カレーですよ5450(新小岩 藤本食堂)深夜の兵站を担う場所。

遅い時間にカレーを食べるのはなかなかに難しいのですよ。チェーンの牛丼屋に行けば済むんだけど、それもなんだかなあ、と思う夜もあります。

 

 

カレーですよ。

 

 

遠方からの帰り道、珍しく鉄道利用でした。そろそろ部屋に着くんですが、快速に乗っていたので乗り換えの必要がありました。そんじゃあその乗り換え駅で遅くまでやっているお店を探してみよう。新小岩で下車してみたよ。

新小岩、今も昔も根っこは変わらないのよね。やっぱり猥雑で、ちょいと薄汚れた感があります。町ではなく人が、というところもあるかもなあ。そういうのが実は尻が落ち着くんであるよ。あたしも生まれも育ちが下町城東地区であるからね。古くから近所に住んで知っているものの感想はそんなものだとおもう。

歩いているとこんな時代にいわゆる輩が幅を効かせる場面を見せられたりするわけで。あ〜あ、と思います。ボロい飲屋街も昔ほどではないけど未だ健在。そんな場所にあったお店、

 

「藤本食堂」

 

がよかったのです。

あとで調べるとデカ盛りがどうとかいう掻き込みが多いお店のようす。入るとスナック風でいい感じ。おじさんだかおじいさん2人がギターを抱えた女性を囲んでおしゃべりをしています。ほおほお、そんな感じか。

悪いなあ、と思いながら聴覚補助機器のボリュームを下げました。音階がわからないわたしには音楽はちとつらいのです。ただ、その光景には心惹かれるものがあるな。きっと良いものなのだろうと思います。スナックに流し、と実にいい感じのこのお店はもちろんお酒が飲めるわけですが、メニューはどちらかというと洋食店のそれに近いかしらね。なるほどなるほど。

メニューから「おや、これは?」と思った

 

「オムチャーハンカレー」

 

を注文します。なんだそれは、であるがおもしろいじゃないか、ねえ。レモンサワーなど頼んでみます。夜は飲み屋さんの雰囲気だから、やはり1杯くらいは頼まねば失礼かと判断するわけです。それよりなにより飲食店に於いては飲み物の注文はお店の応援になると思っているからね。
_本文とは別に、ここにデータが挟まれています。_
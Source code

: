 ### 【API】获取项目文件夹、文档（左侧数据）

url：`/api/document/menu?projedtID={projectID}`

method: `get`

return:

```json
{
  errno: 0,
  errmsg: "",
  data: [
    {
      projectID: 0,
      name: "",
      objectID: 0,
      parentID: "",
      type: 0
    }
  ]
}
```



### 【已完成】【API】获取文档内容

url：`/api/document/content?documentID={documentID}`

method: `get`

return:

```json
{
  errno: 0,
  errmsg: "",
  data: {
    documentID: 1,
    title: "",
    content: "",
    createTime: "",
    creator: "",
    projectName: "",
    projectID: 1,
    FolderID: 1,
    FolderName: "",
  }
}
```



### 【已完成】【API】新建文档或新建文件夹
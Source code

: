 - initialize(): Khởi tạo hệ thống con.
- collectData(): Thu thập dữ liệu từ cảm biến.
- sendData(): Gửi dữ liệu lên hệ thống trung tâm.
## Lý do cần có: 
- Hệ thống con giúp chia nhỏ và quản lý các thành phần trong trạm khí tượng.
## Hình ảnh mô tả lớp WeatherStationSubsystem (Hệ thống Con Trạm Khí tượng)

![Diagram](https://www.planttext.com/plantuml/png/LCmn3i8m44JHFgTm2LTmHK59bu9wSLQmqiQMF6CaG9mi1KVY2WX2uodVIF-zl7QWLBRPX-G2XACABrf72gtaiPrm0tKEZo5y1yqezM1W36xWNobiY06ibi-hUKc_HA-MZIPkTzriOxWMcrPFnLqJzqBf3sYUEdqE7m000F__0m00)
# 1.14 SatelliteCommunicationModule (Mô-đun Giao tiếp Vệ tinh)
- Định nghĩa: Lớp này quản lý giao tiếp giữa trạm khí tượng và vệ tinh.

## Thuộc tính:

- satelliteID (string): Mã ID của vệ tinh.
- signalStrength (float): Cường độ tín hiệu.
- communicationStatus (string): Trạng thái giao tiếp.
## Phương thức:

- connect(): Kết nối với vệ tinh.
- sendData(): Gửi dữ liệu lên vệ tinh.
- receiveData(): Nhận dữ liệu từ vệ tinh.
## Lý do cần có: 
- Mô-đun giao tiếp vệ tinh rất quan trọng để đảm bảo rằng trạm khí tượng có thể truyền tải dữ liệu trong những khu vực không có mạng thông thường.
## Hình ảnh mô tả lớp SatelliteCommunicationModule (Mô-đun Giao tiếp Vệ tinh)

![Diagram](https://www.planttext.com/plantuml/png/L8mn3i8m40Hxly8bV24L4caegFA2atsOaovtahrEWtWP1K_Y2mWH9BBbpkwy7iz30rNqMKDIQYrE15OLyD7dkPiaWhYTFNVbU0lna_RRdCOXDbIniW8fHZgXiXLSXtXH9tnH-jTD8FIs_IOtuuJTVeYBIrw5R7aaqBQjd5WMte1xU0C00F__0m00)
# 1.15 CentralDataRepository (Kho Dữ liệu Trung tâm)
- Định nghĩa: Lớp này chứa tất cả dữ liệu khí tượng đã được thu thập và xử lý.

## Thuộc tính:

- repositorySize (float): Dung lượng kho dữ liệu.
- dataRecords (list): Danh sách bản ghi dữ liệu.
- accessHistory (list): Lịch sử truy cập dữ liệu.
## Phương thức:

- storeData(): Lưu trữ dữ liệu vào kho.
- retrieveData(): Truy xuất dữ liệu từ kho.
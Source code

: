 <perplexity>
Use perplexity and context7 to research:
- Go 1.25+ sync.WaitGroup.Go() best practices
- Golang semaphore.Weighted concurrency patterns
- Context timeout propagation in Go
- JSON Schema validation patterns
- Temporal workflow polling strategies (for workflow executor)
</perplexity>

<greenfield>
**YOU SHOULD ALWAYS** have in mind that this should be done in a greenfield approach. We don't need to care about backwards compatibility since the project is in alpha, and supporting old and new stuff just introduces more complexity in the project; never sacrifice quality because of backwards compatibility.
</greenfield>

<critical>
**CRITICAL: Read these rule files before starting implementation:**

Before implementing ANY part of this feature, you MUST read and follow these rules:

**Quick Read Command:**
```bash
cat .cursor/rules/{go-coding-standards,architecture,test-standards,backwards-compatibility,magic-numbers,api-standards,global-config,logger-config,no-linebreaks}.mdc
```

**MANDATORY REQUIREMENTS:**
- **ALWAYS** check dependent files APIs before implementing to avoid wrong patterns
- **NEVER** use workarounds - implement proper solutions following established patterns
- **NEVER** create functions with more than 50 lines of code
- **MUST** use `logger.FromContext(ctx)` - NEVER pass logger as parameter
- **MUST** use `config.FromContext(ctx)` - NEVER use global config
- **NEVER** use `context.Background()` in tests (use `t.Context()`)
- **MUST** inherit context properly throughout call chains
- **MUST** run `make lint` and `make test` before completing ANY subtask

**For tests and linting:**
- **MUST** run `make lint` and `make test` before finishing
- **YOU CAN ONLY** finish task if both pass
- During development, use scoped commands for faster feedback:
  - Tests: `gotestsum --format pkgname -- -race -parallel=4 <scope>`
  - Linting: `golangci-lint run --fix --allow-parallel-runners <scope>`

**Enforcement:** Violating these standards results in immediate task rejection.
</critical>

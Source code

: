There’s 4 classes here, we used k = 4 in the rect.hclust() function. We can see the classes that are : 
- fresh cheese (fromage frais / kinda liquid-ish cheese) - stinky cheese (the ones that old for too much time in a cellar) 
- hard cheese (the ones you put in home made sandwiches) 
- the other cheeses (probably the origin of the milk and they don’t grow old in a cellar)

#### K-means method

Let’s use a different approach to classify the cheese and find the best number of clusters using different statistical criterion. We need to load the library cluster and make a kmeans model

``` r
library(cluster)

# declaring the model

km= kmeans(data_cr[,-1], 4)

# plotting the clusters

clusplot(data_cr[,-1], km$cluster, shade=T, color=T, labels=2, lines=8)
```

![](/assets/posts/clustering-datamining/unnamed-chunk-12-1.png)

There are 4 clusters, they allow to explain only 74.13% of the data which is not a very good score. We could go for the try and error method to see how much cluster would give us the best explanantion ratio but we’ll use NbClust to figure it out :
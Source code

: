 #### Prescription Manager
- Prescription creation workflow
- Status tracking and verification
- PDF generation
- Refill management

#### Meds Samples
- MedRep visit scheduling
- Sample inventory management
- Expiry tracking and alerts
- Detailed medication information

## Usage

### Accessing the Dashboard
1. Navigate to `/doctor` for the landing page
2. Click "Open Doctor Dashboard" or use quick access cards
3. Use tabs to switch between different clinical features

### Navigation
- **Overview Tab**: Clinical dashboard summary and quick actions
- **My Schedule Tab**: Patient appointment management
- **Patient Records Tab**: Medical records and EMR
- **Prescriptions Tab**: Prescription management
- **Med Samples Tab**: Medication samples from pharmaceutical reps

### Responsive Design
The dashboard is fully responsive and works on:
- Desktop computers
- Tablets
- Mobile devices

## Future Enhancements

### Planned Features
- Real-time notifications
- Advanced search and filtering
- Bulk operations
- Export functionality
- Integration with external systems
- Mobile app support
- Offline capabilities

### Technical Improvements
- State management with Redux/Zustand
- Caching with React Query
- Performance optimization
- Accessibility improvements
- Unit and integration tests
さて、やってきたすごいやつ。なるほどこりゃあデカいぞ。

チャーハンはしっとり系でむぎゅっと詰まった感じ、おおいに食べ応えがあります。おなかにずずんとたまっていく感じ。オムレツ、いいな。ふわふわと仕上がっていますけど流行りのたまごが流れ出る感じにはしていないの。こうでなくてはいけない。こっちが好きだよ。

カレーもいいんです。難しくしない、いじりすぎない正しきカレーライス。とにかくその三要素のシンクロ率が高くてね、なぜだかまとまりがあるんです。きっちりとおいしいやつです。多分チャーハンのごく薄味に仕上げたところが功を奏しているのではないかしら。カレーソースとケンカをしないんだよね。いいねこりゃ。飲みながらこういうデカ飯もいいじゃんね。

 

気づけばたちまち腹いっぱい。米粒一つ残さず楽しくいただきました。わたしの後からも遅い時間に助けを求めてメシを欲してやってくるお客が後を絶ちません。腹へり新小岩民のちょっとした野戦病院のようなものだなこれは。

新小岩という夜の戦場で兵站を担い炭水化物補給所として機能する素晴らしきお店なのです。